YOUR OBJECTIVE:
Scan the records below. Copy every line in which the word "chapter" appears.

[[ RECORDS SHOWN open ]]

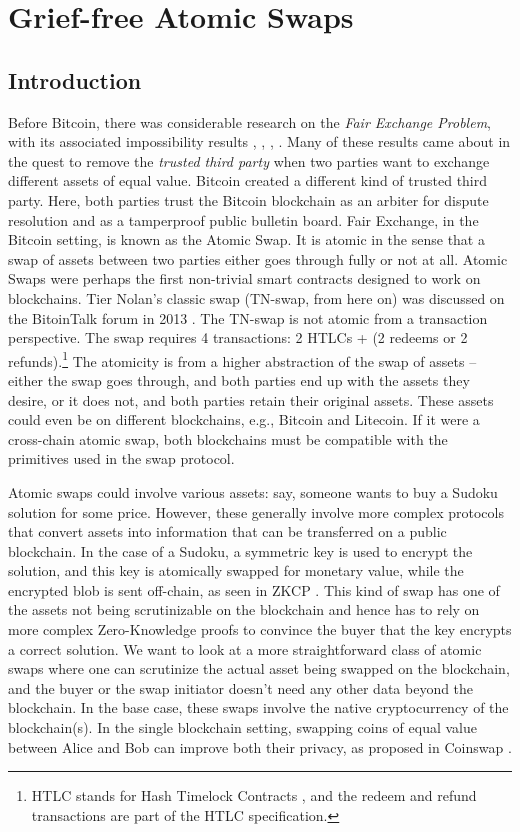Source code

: \chapter{Grief-free Atomic Swaps}  %
\label{chapter:swaps}

\section{Introduction}
Before Bitcoin, there was considerable research on the \textit{Fair Exchange Problem}, with its associated impossibility results \cite{cleve1986limits}, \cite{fair_exchange_impossibility}, \cite{franklin1997fair}, \cite{asokan1998optimistic}. Many of these results came about in the quest to remove the \textit{trusted third party} when two parties want to exchange different assets of equal value. Bitcoin created a different kind of trusted third party. Here, both parties trust the Bitcoin blockchain as an arbiter for dispute resolution and as a tamperproof public bulletin board. Fair Exchange, in the Bitcoin setting, is known as the Atomic Swap. It is atomic in the sense that a swap of assets between two parties either goes through fully or not at all. Atomic Swaps were perhaps the first non-trivial smart contracts designed to work on blockchains. Tier Nolan's classic swap (TN-swap, from here on) was discussed on the BitoinTalk forum in 2013 \cite{atomic_swap}. The TN-swap is not atomic from a transaction perspective. The swap requires 4 transactions: 2 HTLCs + (2 redeems or 2 refunds).\footnote{HTLC stands for Hash Timelock Contracts \cite{htlcs_considered_harmful}, and the redeem and refund transactions are part of the HTLC specification.} The atomicity is from a higher abstraction of the swap of assets -- either the swap goes through, and both parties end up with the assets they desire, or it does not, and both parties retain their original assets. These assets could even be on different blockchains, e.g., Bitcoin and Litecoin. If it were a cross-chain atomic swap, both blockchains must be compatible with the primitives used in the swap protocol. 

Atomic swaps could involve various assets: say, someone wants to buy a Sudoku solution for some price. However, these generally involve more complex protocols that convert assets into information that can be transferred on a public blockchain. In the case of a Sudoku, a symmetric key is used to encrypt the solution, and this key is atomically swapped for monetary value, while the encrypted blob is sent off-chain, as seen in ZKCP \cite{maxwell2016zero}. This kind of swap has one of the assets not being scrutinizable on the blockchain and hence has to rely on more complex Zero-Knowledge proofs to convince the buyer that the key encrypts a correct solution. We want to look at a more straightforward class of atomic swaps where one can scrutinize the actual asset being swapped on the blockchain, and the buyer or the swap initiator doesn't need any other data beyond the blockchain. In the base case, these swaps involve the native cryptocurrency of the blockchain(s). In the single blockchain setting, swapping coins of equal value between Alice and Bob can improve both their privacy, as proposed in Coinswap \cite{coinswap}.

[[ RECORDS SHOWN closed ]]

TASK RESULT:
: \chapter{Grief-free Atomic Swaps}  %
\label{chapter:swaps}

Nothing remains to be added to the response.